The provocative Dutch director talks to the Talent Press about reconciling art and entertainment.


Paul Verhoeven

Known for his ultra-violent and satirical action films (ROBOCOP, STARSHIP TROOPERS) and wild Dutch films (SOLDIER OF ORANGE, TURKISH DELIGHT), Paul Verhoeven is renowned for his entertaining storytelling style. Speaking on this year's Campus theme, “Some Like It Hot: Filmmakers as Entertainers“, this is a director dissatisfied with the mere notion of providing entertainment. As he says in his own words: “I consider making movies a form of art.”

Yet it was shooting military propaganda documentaries for the Dutch Marines that initiated Verhoeven’s career. “The most important movie I made when working with the Marines was a twenty-minute documentary. I made that very much like an action movie. I copied basically the way of shooting of the first two James Bond movies: DR NO & FROM RUSSIA WITH LOVE.”

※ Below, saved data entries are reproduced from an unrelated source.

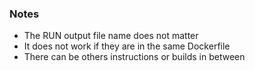 ### Notes

- The RUN output file name does not matter
- It does not work if they are in the same Dockerfile
- There can be others instructions or builds in between
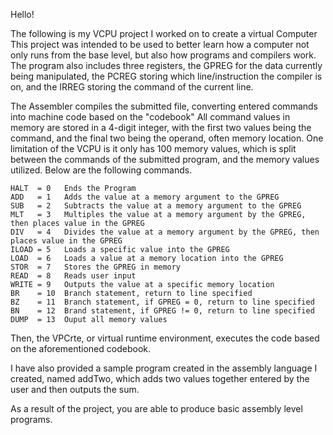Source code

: Hello!

The following is my VCPU project I worked on to create a virtual Computer
This project was intended to be used to better learn how a computer not only runs from the base level,
but also how programs and compilers work.
The program also includes three registers, 
the GPREG for the data currently being manipulated, the PCREG storing which line/instruction the compiler is on, and the IRREG storing the command of the current line.

The Assembler compiles the submitted file, converting entered commands into machine code based on the "codebook"
All command values in memory are stored in a 4-digit integer, with the first two values being the command, and the final two being the operand, often memory location.
One limitation of the VCPU is it only has 100 memory values, which is split between the commands of the submitted program, and the memory values utilized.
Below are the following commands.

    HALT  = 0   Ends the Program
    ADD   = 1   Adds the value at a memory argument to the GPREG
    SUB   = 2   Subtracts the value at a memory argument to the GPREG
    MLT   = 3   Multiples the value at a memory argument by the GPREG, then places value in the GPREG
    DIV   = 4   Divides the value at a memory argument by the GPREG, then places value in the GPREG
    ILOAD = 5   Loads a specific value into the GPREG
    LOAD  = 6   Loads a value at a memory location into the GPREG
    STOR  = 7   Stores the GPREG in memory
    READ  = 8   Reads user input
    WRITE = 9   Outputs the value at a specific memory location
    BR    = 10  Branch statement, return to line specified
    BZ    = 11  Branch statement, if GPREG = 0, return to line specified
    BN    = 12  Brand statement, if GPREG != 0, return to line specified
    DUMP  = 13  Ouput all memory values

Then, the VPCrte, or virtual runtime environment, executes the code based on the aforementioned codebook.

I have also provided a sample program created in the assembly language I created, named addTwo, which adds two values together entered by the user and then outputs the sum.


As a result of the project, you are able to produce basic assembly level programs.
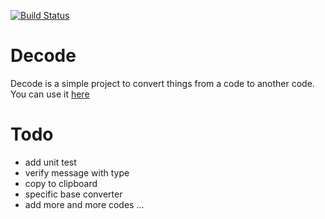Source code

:[![Build Status](https://travis-ci.org/ShiiFu/decode.svg?branch=gh-pages)](https://travis-ci.org/ShiiFu/decode)

# Decode

Decode is a simple project to convert things from a code to another code.  
You can use it [here](https://shiifu.github.io/decode/)


# Todo

- add unit test
- verify message with type
- copy to clipboard
- specific base converter
- add more and more codes ...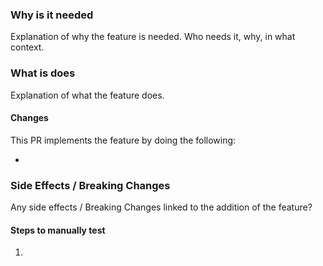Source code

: ### Why is it needed

Explanation of why the feature is needed. Who needs it, why, in what context.

### What is does

Explanation of what the feature does.

#### Changes

This PR implements the feature by doing the following:

-

### Side Effects / Breaking Changes

Any side effects / Breaking Changes linked to the addition of the feature?

#### Steps to manually test

1.
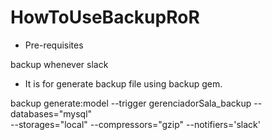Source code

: # HowToUseBackupRoR

* Pre-requisites

backup
whenever
slack

* It is for generate backup file using backup gem.

backup generate:model --trigger gerenciadorSala_backup --databases="mysql" \
 --storages="local" --compressors="gzip" --notifiers='slack'
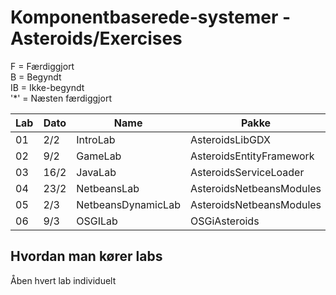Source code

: # Komponentbaserede-systemer - Asteroids/Exercises
F = Færdiggjort  
B = Begyndt  
IB = Ikke-begyndt  
'*' = Næsten færdiggjort

| Lab | Dato | Name               | Pakke                    | Færdiggjort |
|-----|------|--------------------|--------------------------|-------------|
| 01  | 2/2  | IntroLab           | AsteroidsLibGDX          | F           |
| 02  | 9/2  | GameLab            | AsteroidsEntityFramework | B           |
| 03  | 16/2 | JavaLab            | AsteroidsServiceLoader   | F           |
| 04  | 23/2 | NetbeansLab        | AsteroidsNetbeansModules | F           |
| 05  | 2/3  | NetbeansDynamicLab | AsteroidsNetbeansModules | F           |
| 06  | 9/3  | OSGILab            | OSGiAsteroids            | IB          |

## Hvordan man kører labs
Åben hvert lab individuelt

The opportunity to make these films trained Verhoeven in action directing. “The whole navy was at my disposal and this was because the General of the Marines wanted this for the 300th anniversary of the Marines.” Yet he reflects with an air of cynicism that, “of course it is as much propaganda as TRIUMPH OF THE WILL, in some way. I mean, less of course, because it’s not an ideology that I’m presenting…”

Reconciling this with Verhoeven’s move into feature filmmaking, with SOLDIER OF ORANGE and TURKISH DELIGHT, seems absurd to a foreign onlooker. “Well they were seen as art films outside the country, but in Holland they were not. They were very mainstream, and one of them (TURKISH DELIGHT) had the largest amount of spectators ever for a Dutch movie.”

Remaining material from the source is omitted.